Give the number of lines in the entries below that contain "int의". Write nothing besides it.

(DATA EXTRACTS)

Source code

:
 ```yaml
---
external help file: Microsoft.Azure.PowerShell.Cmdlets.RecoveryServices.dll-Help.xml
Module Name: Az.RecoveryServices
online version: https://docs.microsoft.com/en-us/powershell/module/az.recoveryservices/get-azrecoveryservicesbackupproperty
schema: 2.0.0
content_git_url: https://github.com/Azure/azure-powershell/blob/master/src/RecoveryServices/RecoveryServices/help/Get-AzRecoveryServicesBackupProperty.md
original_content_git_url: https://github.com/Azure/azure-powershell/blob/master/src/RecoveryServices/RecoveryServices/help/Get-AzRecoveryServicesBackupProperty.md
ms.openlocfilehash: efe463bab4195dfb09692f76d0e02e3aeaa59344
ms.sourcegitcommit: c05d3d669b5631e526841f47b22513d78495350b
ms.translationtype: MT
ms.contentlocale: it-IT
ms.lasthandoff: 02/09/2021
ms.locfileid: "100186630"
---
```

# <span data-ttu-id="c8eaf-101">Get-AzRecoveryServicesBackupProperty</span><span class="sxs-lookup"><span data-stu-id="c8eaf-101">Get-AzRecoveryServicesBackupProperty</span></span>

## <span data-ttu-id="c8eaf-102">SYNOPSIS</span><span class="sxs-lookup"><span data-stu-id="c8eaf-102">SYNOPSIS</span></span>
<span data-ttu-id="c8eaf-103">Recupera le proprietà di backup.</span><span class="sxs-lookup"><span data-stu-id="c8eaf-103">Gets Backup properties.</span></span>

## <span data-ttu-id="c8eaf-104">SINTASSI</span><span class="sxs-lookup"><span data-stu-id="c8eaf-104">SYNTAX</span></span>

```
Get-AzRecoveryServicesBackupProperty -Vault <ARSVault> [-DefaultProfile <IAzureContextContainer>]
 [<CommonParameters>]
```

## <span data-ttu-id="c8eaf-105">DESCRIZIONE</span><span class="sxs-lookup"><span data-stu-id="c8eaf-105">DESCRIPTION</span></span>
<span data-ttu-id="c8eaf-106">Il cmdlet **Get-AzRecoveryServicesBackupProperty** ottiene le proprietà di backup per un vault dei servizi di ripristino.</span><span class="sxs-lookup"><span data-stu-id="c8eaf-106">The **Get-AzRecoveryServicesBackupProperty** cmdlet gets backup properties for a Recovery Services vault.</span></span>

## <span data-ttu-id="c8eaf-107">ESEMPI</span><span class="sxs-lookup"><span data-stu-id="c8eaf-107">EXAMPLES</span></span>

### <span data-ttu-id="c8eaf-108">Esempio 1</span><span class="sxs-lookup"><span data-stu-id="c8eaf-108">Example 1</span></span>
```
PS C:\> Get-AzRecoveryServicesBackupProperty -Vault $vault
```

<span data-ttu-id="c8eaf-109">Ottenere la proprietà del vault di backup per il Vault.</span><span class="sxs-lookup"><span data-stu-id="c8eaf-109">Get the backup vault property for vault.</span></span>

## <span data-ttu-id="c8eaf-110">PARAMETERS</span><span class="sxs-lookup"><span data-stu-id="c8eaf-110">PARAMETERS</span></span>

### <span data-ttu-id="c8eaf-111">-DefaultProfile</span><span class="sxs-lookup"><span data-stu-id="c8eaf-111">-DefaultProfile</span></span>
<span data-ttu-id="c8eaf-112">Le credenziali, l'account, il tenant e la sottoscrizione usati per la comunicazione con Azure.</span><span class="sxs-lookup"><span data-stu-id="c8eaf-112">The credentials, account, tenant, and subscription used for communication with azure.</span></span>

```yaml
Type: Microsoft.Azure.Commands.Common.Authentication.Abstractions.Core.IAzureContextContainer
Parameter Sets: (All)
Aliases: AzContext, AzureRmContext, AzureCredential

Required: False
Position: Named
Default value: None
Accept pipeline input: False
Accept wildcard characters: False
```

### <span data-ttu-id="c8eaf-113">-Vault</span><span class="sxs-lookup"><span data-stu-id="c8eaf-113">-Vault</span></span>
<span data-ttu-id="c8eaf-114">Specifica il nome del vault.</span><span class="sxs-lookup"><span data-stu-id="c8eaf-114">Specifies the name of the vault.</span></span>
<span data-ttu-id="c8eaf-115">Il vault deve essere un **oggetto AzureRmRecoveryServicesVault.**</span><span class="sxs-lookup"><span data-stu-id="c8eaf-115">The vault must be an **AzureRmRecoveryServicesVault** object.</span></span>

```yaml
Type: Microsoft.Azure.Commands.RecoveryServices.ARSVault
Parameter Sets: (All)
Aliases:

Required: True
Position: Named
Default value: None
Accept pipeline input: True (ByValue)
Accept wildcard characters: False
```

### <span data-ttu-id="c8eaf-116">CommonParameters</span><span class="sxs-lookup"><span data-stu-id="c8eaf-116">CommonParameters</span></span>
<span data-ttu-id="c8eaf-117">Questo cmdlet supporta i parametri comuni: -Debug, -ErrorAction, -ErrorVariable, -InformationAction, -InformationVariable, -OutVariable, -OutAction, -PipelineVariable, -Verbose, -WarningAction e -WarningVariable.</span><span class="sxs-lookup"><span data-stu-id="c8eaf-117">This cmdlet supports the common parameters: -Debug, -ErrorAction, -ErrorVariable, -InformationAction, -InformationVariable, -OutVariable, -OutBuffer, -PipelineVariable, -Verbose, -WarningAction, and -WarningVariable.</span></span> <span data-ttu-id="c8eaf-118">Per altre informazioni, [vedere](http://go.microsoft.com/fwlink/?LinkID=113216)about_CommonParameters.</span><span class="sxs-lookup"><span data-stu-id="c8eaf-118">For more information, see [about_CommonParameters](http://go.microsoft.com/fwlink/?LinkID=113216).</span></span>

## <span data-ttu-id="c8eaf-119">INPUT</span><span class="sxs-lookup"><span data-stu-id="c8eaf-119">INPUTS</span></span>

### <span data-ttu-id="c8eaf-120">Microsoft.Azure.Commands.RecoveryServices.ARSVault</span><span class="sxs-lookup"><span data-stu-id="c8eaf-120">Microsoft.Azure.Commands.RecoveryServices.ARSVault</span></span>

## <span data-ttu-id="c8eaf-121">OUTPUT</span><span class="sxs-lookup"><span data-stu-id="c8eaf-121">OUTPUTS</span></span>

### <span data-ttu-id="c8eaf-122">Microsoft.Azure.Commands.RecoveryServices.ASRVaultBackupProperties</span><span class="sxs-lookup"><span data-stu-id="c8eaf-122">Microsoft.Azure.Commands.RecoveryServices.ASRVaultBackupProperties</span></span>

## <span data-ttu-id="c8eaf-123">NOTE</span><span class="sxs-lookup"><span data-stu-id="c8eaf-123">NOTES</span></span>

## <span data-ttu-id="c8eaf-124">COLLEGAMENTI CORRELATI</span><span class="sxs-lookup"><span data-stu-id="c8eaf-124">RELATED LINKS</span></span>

(End DATA EXTRACTS)
(DATA EXTRACTS)

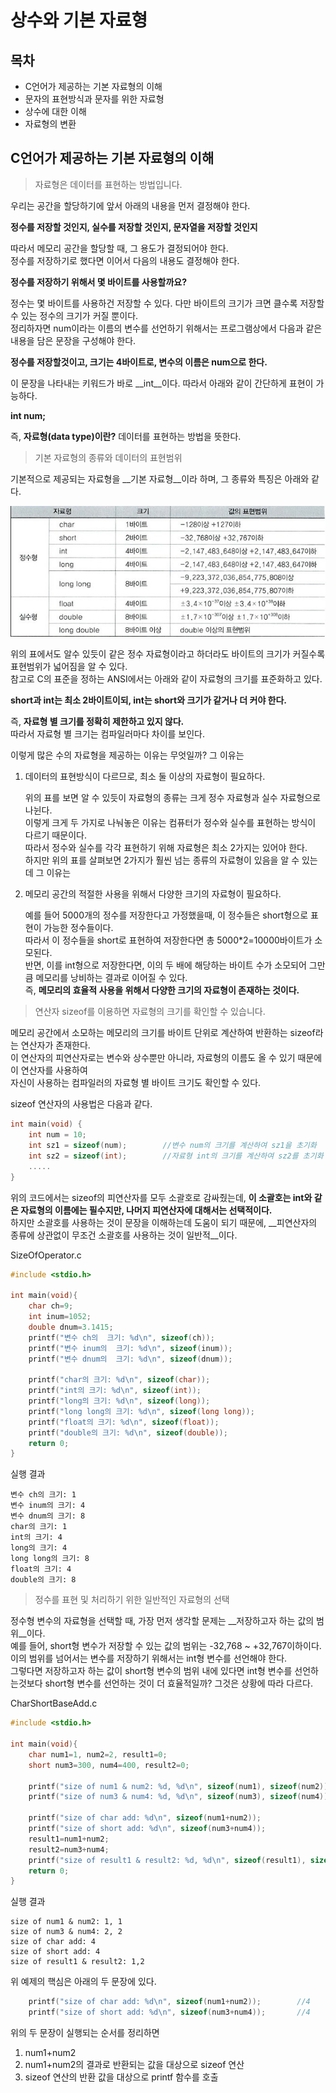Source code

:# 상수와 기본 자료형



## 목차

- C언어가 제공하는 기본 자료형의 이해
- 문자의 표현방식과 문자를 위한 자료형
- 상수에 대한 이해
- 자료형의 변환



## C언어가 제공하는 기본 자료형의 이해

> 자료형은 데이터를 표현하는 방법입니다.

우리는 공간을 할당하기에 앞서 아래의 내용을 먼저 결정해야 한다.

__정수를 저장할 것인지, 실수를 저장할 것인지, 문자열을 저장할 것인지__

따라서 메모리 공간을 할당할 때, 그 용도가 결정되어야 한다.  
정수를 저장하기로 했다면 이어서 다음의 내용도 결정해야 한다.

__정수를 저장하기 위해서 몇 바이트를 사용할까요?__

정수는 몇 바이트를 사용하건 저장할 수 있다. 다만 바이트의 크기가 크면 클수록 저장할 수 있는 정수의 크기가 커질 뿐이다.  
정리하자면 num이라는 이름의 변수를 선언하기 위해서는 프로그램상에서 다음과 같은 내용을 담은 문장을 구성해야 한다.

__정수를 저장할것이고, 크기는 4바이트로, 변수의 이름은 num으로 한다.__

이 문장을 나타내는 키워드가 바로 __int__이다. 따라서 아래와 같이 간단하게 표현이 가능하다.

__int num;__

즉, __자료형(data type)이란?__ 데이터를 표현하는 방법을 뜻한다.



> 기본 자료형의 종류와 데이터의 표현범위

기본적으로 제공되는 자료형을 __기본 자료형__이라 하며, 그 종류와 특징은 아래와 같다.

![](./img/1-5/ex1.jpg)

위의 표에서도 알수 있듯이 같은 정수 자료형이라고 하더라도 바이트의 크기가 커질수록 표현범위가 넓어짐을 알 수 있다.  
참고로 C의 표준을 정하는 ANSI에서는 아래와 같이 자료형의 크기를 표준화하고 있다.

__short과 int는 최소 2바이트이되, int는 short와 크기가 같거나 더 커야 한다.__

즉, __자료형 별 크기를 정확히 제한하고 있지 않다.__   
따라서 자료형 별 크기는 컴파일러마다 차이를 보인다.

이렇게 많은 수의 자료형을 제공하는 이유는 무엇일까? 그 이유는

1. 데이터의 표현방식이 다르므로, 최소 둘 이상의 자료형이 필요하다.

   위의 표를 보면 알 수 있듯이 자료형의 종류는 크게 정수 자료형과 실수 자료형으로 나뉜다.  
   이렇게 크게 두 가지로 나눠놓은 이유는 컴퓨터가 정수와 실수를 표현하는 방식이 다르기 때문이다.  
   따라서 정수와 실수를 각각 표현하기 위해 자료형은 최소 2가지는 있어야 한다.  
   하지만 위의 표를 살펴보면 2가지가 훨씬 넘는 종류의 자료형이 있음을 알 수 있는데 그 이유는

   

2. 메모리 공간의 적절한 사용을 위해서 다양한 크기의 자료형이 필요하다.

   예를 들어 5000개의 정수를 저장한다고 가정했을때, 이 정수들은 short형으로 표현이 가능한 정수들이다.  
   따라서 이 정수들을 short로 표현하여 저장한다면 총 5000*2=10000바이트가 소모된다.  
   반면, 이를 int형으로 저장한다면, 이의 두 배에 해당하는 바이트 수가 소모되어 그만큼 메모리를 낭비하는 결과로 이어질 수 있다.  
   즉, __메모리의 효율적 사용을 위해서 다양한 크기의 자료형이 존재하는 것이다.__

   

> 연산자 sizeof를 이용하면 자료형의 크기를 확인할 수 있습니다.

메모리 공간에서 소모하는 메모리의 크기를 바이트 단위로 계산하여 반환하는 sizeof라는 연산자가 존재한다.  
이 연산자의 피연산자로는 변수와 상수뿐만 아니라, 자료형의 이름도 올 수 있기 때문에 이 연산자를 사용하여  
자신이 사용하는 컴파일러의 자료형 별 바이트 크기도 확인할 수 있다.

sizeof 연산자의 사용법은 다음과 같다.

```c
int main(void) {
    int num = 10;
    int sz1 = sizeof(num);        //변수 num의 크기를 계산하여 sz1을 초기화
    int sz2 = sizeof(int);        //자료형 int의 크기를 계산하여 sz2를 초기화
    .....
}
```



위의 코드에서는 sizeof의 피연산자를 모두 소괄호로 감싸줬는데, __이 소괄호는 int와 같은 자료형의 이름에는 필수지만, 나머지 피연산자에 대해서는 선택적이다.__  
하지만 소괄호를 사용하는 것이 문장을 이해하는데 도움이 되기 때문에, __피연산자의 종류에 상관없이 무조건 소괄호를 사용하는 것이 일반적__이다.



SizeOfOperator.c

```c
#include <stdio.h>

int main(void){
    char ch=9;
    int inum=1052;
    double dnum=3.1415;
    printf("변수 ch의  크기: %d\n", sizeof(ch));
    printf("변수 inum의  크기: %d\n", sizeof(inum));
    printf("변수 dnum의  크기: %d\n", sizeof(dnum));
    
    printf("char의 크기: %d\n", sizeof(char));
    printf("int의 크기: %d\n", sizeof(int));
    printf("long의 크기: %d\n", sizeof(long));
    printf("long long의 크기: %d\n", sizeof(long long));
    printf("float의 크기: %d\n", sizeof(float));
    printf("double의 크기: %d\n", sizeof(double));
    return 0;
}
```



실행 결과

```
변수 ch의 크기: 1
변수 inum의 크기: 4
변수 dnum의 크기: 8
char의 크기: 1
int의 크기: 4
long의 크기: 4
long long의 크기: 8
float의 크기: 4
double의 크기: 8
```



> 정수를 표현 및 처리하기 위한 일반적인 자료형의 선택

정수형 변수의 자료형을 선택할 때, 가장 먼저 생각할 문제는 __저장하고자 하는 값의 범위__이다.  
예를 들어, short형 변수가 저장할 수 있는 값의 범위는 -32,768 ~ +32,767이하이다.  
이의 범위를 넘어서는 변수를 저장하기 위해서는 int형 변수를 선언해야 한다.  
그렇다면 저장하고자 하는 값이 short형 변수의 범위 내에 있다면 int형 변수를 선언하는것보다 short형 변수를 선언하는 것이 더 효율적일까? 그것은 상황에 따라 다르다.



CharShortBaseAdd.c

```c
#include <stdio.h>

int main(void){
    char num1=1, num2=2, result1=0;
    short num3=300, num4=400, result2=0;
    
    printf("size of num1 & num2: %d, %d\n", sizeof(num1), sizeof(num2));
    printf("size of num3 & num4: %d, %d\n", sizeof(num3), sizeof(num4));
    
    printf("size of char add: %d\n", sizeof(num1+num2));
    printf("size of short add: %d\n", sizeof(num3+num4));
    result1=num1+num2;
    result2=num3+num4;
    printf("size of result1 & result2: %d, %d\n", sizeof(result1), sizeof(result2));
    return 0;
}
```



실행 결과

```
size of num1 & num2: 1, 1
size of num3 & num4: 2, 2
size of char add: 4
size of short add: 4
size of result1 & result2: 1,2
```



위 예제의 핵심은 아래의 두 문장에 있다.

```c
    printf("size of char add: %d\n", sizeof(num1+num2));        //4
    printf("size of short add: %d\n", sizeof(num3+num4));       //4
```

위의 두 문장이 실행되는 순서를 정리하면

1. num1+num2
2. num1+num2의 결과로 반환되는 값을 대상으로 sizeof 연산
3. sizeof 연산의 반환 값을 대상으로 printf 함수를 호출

(End DATA EXTRACTS)

▶ **EXERCISE RESULT**
3